A K Kreutner. Pediatr Clin North Am. 1981 May.

Abstract

PIP: Many adolescents in the United States remain at risk for an unplanned pregnancy despite advances in contraceptive technology and increased availability of birth control methods. Physicians who care for adolescents need to be familiar with the various contraceptive measures and their appropriateness for adolescents. A health professional must also be prepared to participate in sex education and to counsel or refer individual teenage patients when sexual problems occur. Attention in this discussion of adolescent contraception is directed to the following: reasons for nonuse of contraception, postcoital contraception, oral contraception (contraindications, side effects, guidelines for use in adolescents, and the mini-pill (progestogen only), IUDs, diaphragms, vaginal chemical contraceptives, condoms, withdrawal or rhythm, intervention techniques, and selection of the proper method. The average adolescent is exposed to unprotected intercourse for a year or longer before requesting contraception. Available evidence suggests that teenagers today may be using contraceptives more than ever before, yet a significant number fail to use a method for a variety of reasons. Most reasons reflect lack of knowledge; some reflect nonavailability. The reasons include ignorance of fertile periods, a belief that their age is protective, infrequent or unanticipated intercourse, and strong guilt feelings evoked by the idea of being prepared for the possibility of sexual intercourse.

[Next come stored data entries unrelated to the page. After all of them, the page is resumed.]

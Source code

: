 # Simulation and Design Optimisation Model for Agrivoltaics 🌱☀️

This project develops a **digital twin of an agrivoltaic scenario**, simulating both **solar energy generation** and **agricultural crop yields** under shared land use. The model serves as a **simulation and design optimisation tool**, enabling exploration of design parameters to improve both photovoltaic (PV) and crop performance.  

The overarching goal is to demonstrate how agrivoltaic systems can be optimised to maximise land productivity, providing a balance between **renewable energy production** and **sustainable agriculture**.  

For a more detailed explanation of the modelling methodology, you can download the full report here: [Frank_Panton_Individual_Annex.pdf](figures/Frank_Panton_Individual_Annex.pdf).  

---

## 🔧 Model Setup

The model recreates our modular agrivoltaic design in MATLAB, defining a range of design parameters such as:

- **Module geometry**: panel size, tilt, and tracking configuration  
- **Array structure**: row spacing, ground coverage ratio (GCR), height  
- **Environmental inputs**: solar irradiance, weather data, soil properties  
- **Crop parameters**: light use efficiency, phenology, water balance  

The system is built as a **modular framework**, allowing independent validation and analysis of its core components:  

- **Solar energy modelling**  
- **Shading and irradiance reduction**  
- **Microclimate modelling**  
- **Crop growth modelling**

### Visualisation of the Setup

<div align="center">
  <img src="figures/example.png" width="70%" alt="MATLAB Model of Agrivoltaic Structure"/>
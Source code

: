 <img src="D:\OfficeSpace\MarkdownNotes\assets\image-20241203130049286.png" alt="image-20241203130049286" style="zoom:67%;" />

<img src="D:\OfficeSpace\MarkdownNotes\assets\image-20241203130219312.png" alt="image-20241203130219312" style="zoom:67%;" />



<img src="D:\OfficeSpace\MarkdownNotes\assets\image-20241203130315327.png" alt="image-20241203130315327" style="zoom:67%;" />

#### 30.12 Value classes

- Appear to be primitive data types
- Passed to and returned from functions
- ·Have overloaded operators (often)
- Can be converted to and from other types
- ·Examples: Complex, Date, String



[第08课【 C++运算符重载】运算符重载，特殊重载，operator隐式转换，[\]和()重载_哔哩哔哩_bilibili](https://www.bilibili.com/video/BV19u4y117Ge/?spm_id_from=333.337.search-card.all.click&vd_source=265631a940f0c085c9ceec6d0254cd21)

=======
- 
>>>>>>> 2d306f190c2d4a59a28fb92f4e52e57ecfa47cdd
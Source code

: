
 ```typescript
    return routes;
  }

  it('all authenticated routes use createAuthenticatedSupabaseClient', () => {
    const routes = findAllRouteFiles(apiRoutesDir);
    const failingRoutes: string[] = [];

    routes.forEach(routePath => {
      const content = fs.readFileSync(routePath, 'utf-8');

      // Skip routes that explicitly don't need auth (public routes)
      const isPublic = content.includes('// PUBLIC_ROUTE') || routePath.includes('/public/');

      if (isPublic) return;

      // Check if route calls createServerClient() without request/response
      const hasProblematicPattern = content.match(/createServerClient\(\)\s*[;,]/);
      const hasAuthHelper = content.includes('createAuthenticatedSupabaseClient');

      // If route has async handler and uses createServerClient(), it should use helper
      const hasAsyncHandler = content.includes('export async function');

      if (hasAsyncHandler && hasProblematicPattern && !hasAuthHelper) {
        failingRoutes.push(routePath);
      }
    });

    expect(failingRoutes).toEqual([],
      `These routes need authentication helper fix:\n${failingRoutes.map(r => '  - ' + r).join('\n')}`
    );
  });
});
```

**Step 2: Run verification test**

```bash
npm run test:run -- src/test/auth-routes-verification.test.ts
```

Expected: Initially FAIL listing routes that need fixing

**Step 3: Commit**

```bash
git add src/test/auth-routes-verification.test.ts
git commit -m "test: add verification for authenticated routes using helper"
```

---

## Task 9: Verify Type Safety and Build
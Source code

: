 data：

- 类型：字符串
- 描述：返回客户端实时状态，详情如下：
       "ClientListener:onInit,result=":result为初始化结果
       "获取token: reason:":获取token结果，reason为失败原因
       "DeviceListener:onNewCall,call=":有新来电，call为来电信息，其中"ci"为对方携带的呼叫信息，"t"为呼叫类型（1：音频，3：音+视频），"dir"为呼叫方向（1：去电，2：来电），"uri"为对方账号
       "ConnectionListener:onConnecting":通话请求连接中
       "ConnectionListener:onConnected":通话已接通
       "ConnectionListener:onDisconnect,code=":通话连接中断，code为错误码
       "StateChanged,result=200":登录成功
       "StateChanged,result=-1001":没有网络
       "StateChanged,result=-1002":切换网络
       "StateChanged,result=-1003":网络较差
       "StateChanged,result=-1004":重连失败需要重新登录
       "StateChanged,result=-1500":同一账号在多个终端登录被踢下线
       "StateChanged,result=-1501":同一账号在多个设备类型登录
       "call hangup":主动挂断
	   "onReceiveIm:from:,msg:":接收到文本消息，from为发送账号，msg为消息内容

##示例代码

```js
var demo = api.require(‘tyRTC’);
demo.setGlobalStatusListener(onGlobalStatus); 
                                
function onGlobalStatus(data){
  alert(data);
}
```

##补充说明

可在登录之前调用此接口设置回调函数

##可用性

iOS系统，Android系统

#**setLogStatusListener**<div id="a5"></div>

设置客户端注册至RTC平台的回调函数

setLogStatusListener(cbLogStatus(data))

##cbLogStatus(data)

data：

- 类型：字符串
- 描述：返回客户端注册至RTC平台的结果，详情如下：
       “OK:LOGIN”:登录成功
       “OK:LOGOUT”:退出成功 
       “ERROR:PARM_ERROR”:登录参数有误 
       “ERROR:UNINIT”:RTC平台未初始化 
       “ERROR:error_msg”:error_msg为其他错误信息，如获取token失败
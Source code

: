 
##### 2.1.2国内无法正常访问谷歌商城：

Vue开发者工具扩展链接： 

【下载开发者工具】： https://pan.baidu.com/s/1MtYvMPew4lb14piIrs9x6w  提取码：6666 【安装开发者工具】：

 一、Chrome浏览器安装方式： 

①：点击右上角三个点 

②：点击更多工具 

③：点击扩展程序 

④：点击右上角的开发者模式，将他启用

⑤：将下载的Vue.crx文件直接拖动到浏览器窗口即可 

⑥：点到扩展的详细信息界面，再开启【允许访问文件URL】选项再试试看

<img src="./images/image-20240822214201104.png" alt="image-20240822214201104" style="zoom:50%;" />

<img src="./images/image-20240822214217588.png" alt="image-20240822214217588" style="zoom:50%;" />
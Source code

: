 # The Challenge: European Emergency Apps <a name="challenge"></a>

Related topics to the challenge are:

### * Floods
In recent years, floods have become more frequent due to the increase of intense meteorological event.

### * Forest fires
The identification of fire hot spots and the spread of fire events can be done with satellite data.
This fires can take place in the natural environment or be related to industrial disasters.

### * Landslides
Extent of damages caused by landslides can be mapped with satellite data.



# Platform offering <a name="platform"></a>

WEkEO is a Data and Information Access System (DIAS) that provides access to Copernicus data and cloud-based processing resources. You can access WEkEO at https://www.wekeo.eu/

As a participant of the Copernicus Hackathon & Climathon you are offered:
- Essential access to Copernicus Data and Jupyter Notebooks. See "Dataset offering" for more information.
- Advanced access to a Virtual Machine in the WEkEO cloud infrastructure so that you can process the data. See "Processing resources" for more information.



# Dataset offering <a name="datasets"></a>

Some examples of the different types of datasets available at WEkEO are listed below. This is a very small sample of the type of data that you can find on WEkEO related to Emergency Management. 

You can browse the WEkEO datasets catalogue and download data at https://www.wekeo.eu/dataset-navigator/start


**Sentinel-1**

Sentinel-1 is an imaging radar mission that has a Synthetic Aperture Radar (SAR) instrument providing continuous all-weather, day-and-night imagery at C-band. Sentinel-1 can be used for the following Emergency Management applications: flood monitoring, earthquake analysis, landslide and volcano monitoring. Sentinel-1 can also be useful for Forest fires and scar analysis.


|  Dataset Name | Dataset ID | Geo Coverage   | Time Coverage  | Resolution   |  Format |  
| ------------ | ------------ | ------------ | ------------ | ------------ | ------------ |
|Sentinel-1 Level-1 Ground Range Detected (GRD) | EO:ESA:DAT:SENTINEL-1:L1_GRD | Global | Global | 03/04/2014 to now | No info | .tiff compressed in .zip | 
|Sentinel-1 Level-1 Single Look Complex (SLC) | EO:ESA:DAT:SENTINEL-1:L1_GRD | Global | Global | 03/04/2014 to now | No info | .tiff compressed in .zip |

Many adolescents are hesitant to ask for contraceptive advice or prescriptions from private physicians because they fear lectures on morality and refusal of their requests. There is evidence in at least 1 study that locating the family planning clinic within the school is effective in lowering pregnancy rates and ensuring high continuation rates after 36 months of followup. Intervention techniques that might be effective include providing a method immediately following an event (abortion, birth, rape) when motivation is highest and tailoring the method to the individual life style and preference. If no contraindications exist, the teenager should be given the method preferred and a method that is geared to frequency of intercourse. A backup method should also be provided if the preferred method is not tolerated or never started. To maximize continuation rates, frequent followup is essential.